> _ACTION ITEM_: Search the entries below for "based", and copy each line where it appears.

> _SOURCE DATA_:

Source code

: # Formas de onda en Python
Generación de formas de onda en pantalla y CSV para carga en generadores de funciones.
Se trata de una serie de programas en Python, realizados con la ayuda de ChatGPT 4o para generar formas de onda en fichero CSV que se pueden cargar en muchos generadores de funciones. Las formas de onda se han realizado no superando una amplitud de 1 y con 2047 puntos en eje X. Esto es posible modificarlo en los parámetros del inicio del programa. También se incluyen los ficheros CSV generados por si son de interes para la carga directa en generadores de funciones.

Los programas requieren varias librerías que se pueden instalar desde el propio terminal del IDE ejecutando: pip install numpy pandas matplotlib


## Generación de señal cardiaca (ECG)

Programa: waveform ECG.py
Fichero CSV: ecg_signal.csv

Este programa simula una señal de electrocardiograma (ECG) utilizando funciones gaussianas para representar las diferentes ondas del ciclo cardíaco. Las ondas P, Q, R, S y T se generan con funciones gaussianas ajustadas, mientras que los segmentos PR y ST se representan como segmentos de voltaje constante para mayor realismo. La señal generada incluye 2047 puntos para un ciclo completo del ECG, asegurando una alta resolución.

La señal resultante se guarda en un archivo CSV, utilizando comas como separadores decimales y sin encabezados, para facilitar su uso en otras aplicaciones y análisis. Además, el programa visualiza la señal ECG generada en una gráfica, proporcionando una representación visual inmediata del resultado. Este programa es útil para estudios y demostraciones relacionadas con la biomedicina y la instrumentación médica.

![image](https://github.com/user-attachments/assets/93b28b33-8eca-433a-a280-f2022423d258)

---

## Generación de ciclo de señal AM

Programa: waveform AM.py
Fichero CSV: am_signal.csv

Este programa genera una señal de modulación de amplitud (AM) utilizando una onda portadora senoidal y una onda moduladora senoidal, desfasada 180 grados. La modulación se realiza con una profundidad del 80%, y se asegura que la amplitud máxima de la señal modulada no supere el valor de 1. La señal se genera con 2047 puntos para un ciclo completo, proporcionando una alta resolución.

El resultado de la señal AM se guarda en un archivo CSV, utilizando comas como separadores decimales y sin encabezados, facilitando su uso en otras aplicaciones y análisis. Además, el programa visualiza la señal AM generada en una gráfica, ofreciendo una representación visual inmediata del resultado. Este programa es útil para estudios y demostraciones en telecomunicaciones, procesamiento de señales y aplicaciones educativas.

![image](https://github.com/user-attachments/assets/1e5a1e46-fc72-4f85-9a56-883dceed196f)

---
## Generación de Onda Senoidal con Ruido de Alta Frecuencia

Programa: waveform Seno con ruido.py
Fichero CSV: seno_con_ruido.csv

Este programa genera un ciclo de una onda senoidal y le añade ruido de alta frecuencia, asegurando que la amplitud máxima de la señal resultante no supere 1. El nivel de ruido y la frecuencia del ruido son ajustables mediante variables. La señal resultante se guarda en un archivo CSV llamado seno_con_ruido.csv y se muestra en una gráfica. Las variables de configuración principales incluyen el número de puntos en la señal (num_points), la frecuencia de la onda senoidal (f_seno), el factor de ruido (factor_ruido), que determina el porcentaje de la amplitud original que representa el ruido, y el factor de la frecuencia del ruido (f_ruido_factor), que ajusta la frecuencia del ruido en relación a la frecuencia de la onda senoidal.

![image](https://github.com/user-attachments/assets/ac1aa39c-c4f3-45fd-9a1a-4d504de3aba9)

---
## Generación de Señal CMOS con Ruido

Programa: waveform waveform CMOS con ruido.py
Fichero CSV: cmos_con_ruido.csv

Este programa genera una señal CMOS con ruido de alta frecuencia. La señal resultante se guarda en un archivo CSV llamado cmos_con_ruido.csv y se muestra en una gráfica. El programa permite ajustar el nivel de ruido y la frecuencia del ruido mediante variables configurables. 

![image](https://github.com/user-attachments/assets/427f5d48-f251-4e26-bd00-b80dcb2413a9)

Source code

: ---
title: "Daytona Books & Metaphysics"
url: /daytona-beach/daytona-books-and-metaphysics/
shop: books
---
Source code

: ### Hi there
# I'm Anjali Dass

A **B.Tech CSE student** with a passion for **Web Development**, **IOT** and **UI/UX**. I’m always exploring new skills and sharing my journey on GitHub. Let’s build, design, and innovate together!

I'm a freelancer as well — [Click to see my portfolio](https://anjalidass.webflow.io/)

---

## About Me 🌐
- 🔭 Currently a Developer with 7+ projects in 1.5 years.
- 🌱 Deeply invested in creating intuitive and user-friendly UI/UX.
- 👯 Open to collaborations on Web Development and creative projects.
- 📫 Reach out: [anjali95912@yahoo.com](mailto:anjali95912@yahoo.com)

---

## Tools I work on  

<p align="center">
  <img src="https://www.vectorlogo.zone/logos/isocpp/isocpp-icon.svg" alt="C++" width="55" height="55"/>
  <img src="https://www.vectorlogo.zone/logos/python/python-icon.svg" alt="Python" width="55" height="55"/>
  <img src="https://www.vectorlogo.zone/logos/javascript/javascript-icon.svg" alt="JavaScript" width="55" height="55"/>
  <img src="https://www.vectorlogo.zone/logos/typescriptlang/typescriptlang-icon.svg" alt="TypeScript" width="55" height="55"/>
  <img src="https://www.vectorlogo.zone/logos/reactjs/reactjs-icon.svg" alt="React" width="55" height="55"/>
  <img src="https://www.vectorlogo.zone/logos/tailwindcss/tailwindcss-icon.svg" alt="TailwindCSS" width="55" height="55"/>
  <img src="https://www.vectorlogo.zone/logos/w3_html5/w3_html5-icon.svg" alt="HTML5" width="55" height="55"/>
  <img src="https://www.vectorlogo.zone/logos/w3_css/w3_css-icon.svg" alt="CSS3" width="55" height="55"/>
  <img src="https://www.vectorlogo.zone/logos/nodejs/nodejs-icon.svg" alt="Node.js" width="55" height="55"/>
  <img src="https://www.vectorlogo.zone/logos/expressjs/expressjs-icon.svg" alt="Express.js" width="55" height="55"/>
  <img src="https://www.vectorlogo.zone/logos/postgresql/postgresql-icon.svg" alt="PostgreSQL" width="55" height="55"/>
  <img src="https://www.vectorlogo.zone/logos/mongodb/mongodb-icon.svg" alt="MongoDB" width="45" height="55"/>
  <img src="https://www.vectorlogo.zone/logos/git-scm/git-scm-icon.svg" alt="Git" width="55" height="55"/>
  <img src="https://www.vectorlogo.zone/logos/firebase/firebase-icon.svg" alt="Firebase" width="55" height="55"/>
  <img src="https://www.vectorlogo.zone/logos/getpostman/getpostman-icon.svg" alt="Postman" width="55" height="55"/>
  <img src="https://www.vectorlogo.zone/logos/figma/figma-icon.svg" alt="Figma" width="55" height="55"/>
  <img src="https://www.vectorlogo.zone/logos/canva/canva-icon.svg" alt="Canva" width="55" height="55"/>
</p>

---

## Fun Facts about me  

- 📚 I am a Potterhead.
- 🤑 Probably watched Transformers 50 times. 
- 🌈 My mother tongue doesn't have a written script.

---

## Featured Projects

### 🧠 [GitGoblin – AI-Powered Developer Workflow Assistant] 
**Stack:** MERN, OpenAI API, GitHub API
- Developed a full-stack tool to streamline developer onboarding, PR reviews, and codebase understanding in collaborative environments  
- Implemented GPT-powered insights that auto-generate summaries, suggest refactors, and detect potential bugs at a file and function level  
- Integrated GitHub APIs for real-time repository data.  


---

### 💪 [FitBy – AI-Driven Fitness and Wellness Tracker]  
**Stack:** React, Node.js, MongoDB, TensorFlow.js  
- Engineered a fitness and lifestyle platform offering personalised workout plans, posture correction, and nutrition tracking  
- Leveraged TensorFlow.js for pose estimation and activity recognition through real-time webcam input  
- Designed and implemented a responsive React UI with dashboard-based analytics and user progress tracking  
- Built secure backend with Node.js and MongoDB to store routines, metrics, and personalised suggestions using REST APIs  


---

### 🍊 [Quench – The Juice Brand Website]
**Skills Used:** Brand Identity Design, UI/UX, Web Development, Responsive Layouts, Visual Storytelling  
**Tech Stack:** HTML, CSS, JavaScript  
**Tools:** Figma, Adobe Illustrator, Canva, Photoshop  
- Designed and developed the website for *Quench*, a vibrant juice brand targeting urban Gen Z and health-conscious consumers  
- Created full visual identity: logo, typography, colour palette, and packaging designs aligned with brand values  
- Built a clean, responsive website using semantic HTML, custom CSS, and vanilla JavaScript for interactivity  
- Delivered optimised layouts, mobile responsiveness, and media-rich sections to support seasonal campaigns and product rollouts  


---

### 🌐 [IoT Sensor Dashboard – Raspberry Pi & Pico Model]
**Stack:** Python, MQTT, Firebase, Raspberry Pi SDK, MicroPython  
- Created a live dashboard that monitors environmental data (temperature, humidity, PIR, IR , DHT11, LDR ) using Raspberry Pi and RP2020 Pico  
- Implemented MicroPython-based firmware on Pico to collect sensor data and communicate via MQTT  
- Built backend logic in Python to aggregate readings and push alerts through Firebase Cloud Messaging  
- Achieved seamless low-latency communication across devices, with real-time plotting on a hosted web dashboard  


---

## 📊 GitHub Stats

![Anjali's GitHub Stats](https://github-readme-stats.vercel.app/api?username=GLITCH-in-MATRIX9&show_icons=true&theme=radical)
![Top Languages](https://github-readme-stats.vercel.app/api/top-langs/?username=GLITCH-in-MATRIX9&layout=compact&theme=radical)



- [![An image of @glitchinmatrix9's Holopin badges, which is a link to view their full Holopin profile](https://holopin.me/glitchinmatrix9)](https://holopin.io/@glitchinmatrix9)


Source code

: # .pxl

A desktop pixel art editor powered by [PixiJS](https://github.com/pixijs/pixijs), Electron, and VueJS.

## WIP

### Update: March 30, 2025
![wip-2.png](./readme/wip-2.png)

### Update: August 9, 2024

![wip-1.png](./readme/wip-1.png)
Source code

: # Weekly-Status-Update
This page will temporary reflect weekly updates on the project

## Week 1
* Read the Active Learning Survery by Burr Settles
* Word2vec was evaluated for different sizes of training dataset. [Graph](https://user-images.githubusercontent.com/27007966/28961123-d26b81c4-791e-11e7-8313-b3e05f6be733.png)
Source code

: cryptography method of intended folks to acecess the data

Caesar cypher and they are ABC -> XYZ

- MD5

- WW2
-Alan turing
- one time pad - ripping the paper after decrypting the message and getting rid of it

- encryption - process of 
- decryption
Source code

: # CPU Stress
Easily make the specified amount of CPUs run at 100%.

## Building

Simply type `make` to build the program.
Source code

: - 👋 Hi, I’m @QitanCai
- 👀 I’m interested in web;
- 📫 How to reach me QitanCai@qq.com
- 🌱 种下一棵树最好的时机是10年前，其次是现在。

> _FINISHED EXERCISE_:
- Designed and implemented a responsive React UI with dashboard-based analytics and user progress tracking  
- Implemented MicroPython-based firmware on Pico to collect sensor data and communicate via MQTT  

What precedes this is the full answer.